Islam
menekankan umatnya untuk menjaga kelestarian lingkungan dan berlaku arif
terhadap alam . Dalam QS. al-Anbiya’/21: 35-39 Allah mengisahkan kasus Nabi
Adam. Adam telah diberi peringatan oleh Allah untuk tidak mencabut dan memakan
buah khuldi. Namun, ia melanggar larangan itu. Akhirnya, Adam terusir dari
surga. Ia diturunkan ke dunia. Di sini, surga adalah ibarat kehidupan yang
makmur, sedangkan dunia ibarat kehidupan yang sengsara. Karena Adam telah
merusak ekologi surga, ia terlempar ke padang yang tandus, kering, panas dan
gersang. Doktrin ini mengingatkan manusia agar sadar terhadap persoalan
lingkungan dan berikhtiar melihara ekosistem alam.
Akan
tetapi, doktrin tersebut tidak diindahkan. Perusakan lingkungan tidak pernah
berhenti. Eksplorasi alam tidak terukur dan makin merajalela. Dampaknya,
ekosistem alam menjadi limbung. Ini tentu saja sangat mengkhawatirkan. Alam
akan menjadi ancaman kehidupan yang serius. Ia senantiasa siap mengamuk
sewaktu-waktu.
Dan Islam
sebagai agama paripurna, memiliki kebenaran universal dan absolut -karena
berasal dari zat yang maha absolut (Allah; Rabb al-Jalil), sejak 14 abad lalu
telah memiliki perhatian khusus terhadap persoalan lingkungan, lewat warning
(memberi peringatan) akibat kerusakan lingkungan, antara lain dinyatakan dalam
Alquran, surat Ar-Ruum: 41. Dalam ayat itu dikatakan, kerusakan lingkungan
akibat ulah tangan manusia yang fasid (destroyer/perusak akan ditimpakan kepada
manusia itu sendiri (baik mereka yang merusak maupun yang tidak terlibat)
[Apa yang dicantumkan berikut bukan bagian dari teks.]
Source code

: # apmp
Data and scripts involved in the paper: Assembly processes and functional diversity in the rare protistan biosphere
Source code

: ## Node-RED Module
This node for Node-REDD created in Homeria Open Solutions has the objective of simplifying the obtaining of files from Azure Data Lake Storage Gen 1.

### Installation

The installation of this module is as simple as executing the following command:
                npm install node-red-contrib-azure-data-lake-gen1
supaya mereka kembali ke jalan yang benar (la‘allahum yarji‘un).
Sayangnya
manusia tidak pernah jera dan mau mengambil pelajaran di balik bencana alam
yang terjadi. Mereka bebal dan buta tuli terhadap tanda-tanda yang dihadirkan
oleh alam sebagai bentuk perlawanan mereka terhadap prilaku manusia yang rakus
dan pongah dalam mengesploitasi alam. Sepertinya syair Ebiet G.Ade “mungkin
alam sudah enggan bersahabat dengan kita” semakin menunjukkan kebenaran
faktualnya. Bahkan bukan lagi sekedar ’mungkin‘ tapi sudah benar-benar benci
dan marah terhadap prilaku dekonstruktif manusia terhadap alam sekitarnya.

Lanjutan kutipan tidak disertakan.